▶ WORK TASK: For this exercise, restate the data below with no change at all.

[Plain-text document sources]
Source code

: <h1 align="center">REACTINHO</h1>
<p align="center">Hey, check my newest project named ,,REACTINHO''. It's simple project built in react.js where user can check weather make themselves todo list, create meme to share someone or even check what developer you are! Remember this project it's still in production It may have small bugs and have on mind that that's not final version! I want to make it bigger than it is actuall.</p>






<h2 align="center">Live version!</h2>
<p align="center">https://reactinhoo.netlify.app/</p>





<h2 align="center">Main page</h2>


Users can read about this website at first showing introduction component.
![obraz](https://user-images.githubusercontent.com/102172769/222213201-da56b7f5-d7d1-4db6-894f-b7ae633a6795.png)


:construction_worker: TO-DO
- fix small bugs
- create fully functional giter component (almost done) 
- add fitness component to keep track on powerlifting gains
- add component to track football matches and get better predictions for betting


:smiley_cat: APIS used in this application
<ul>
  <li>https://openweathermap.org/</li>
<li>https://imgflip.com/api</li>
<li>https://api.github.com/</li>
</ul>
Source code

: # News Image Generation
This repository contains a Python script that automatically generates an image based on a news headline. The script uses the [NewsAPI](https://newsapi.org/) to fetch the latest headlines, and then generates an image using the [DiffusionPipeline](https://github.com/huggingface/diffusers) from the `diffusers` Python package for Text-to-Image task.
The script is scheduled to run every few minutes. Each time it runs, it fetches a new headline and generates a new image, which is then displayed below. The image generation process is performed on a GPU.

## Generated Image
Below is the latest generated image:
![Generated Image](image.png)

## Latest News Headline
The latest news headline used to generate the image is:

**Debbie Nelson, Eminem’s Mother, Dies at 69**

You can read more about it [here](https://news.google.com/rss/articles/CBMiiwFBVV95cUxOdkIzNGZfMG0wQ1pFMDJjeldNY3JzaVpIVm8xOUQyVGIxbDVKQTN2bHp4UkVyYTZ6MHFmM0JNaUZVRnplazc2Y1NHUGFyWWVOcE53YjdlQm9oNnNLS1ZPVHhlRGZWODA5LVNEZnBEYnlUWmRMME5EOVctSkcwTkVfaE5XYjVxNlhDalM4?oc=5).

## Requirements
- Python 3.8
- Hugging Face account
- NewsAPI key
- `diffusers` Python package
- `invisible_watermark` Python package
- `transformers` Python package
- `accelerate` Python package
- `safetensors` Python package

▶ TASK OUTPUT:
Source code

: <h1 align="center">REACTINHO</h1>
<p align="center">Hey, check my newest project named ,,REACTINHO''. It's simple project built in react.js where user can check weather make themselves todo list, create meme to share someone or even check what developer you are! Remember this project it's still in production It may have small bugs and have on mind that that's not final version! I want to make it bigger than it is actuall.</p>






<h2 align="center">Live version!</h2>
<p align="center">https://reactinhoo.netlify.app/</p>





<h2 align="center">Main page</h2>


Users can read about this website at first showing introduction component.
![obraz](https://user-images.githubusercontent.com/102172769/222213201-da56b7f5-d7d1-4db6-894f-b7ae633a6795.png)


:construction_worker: TO-DO
- fix small bugs
- create fully functional giter component (almost done) 
- add fitness component to keep track on powerlifting gains
- add component to track football matches and get better predictions for betting


:smiley_cat: APIS used in this application
<ul>
  <li>https://openweathermap.org/</li>
<li>https://imgflip.com/api</li>
<li>https://api.github.com/</li>
</ul>
Source code

: # News Image Generation
This repository contains a Python script that automatically generates an image based on a news headline. The script uses the [NewsAPI](https://newsapi.org/) to fetch the latest headlines, and then generates an image using the [DiffusionPipeline](https://github.com/huggingface/diffusers) from the `diffusers` Python package for Text-to-Image task.
The script is scheduled to run every few minutes. Each time it runs, it fetches a new headline and generates a new image, which is then displayed below. The image generation process is performed on a GPU.

## Generated Image
Below is the latest generated image:
![Generated Image](image.png)

## Latest News Headline
The latest news headline used to generate the image is:

**Debbie Nelson, Eminem’s Mother, Dies at 69**

You can read more about it [here](https://news.google.com/rss/articles/CBMiiwFBVV95cUxOdkIzNGZfMG0wQ1pFMDJjeldNY3JzaVpIVm8xOUQyVGIxbDVKQTN2bHp4UkVyYTZ6MHFmM0JNaUZVRnplazc2Y1NHUGFyWWVOcE53YjdlQm9oNnNLS1ZPVHhlRGZWODA5LVNEZnBEYnlUWmRMME5EOVctSkcwTkVfaE5XYjVxNlhDalM4?oc=5).

## Requirements
- Python 3.8
- Hugging Face account
- NewsAPI key
- `diffusers` Python package
- `invisible_watermark` Python package
- `transformers` Python package
- `accelerate` Python package
- `safetensors` Python package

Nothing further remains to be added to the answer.